NS: 0-NS, no Pb, no stress; PS: prenatal stress, no Pb exposure; Pb: Pb exposure, no prenatal stress; Pb + PS: Pb exposure and prenatal stress. *Significant difference of at least p ≤ 0.05 from corresponding 0-NS control group value following initial ANOVA (Table 3). Plots with black FS bars indicate significant interactions of Pb, PS, or both with BE in the overall ANOVA. Sample sizes: frontal cortex, 7–17 per group; hippocampus, 8–17 per group; striatum, 7–16 per group.

FIG. 4.

BE-related differences in effects of Pb ± PS on hippocampal monoamines were observed for DA, DOPAC, DA turnover, and NE. Pb decreased DA levels and increased both DOPAC and DA turnover in groups with FI experience, whereas no influence of Pb ± PS was seen after FS experience. Pb also increased NE levels after FI experience, whereas increases in NE were produced by Pb alone and PS alone after FS experience.
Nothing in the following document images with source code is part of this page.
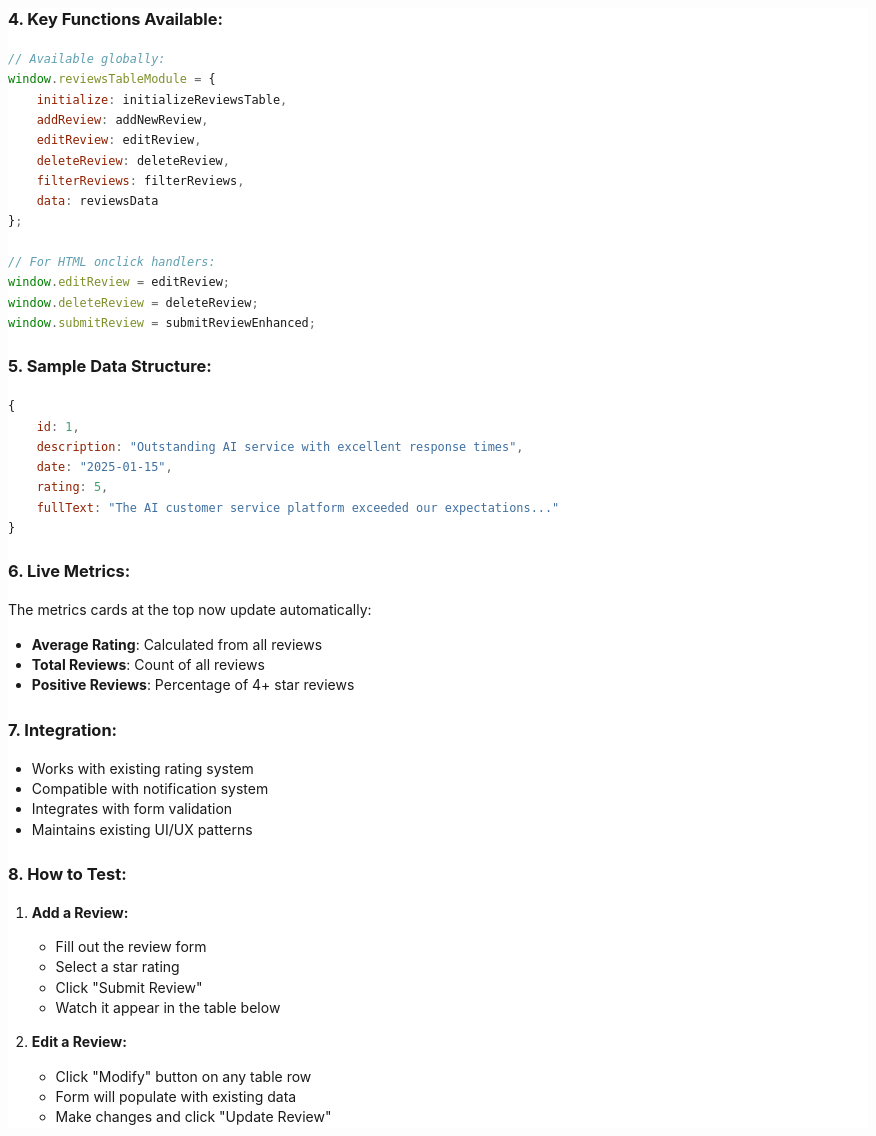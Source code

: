 ### 4. **Key Functions Available:**

```javascript
// Available globally:
window.reviewsTableModule = {
    initialize: initializeReviewsTable,
    addReview: addNewReview,
    editReview: editReview,
    deleteReview: deleteReview,
    filterReviews: filterReviews,
    data: reviewsData
};

// For HTML onclick handlers:
window.editReview = editReview;
window.deleteReview = deleteReview;
window.submitReview = submitReviewEnhanced;
```

### 5. **Sample Data Structure:**
```javascript
{
    id: 1,
    description: "Outstanding AI service with excellent response times",
    date: "2025-01-15",
    rating: 5,
    fullText: "The AI customer service platform exceeded our expectations..."
}
```

### 6. **Live Metrics:**
The metrics cards at the top now update automatically:
- **Average Rating**: Calculated from all reviews
- **Total Reviews**: Count of all reviews  
- **Positive Reviews**: Percentage of 4+ star reviews

### 7. **Integration:**
- Works with existing rating system
- Compatible with notification system
- Integrates with form validation
- Maintains existing UI/UX patterns

### 8. **How to Test:**

1. **Add a Review:**
   - Fill out the review form
   - Select a star rating
   - Click "Submit Review"
   - Watch it appear in the table below

2. **Edit a Review:**
   - Click "Modify" button on any table row
   - Form will populate with existing data
   - Make changes and click "Update Review"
In striatum, BE-related differences in effects of Pb ± PS in male offspring were seen with NE, comprised of selective increases by Pb + PS after FI experience, whereas only PS alone increased levels after FS experience. 5-HIAA levels were not associated with Pb ± PS effects following FI experience, whereas Pb, PS, and Pb + PS all increased levels after FS experience.

BE-related differences in Pb ± PS effects in midbrain included DA, DOPAC, HVA, NE, 5-HT, and 5-HIAA. In most cases, this difference reflected increases in response to Pb ± PS in groups with FS experience, with the exception of a Pb + PS-induced reduction in 5-HIAA with FI experience. Pb alone increased HVA levels after FS experience, with similar but nonsignificant post hoc trends for DA. In the case of both DOPAC and NE, levels were increased by Pb alone and PS alone with FS experience, but not by the combination. Only PS alone increased 5-HT levels after FI experience.

Monoamines and females.

For female offspring, BE-related changes in effects of Pb ± PS were less extensive than in males, being seen primarily in frontal cortex (Fig. 5; Table 3). In frontal cortex DOPAC, selective reductions were found only in the Pb alone group after FS experience, whereas no Pb ± PS effects were observed after FI experience. Interactions in the case of 5-HT were due to the selective increases in levels produced by Pb alone and by PS alone after FI experience, whereas no significant Pb ± PS effects were observed after FS experience.

FIG. 5.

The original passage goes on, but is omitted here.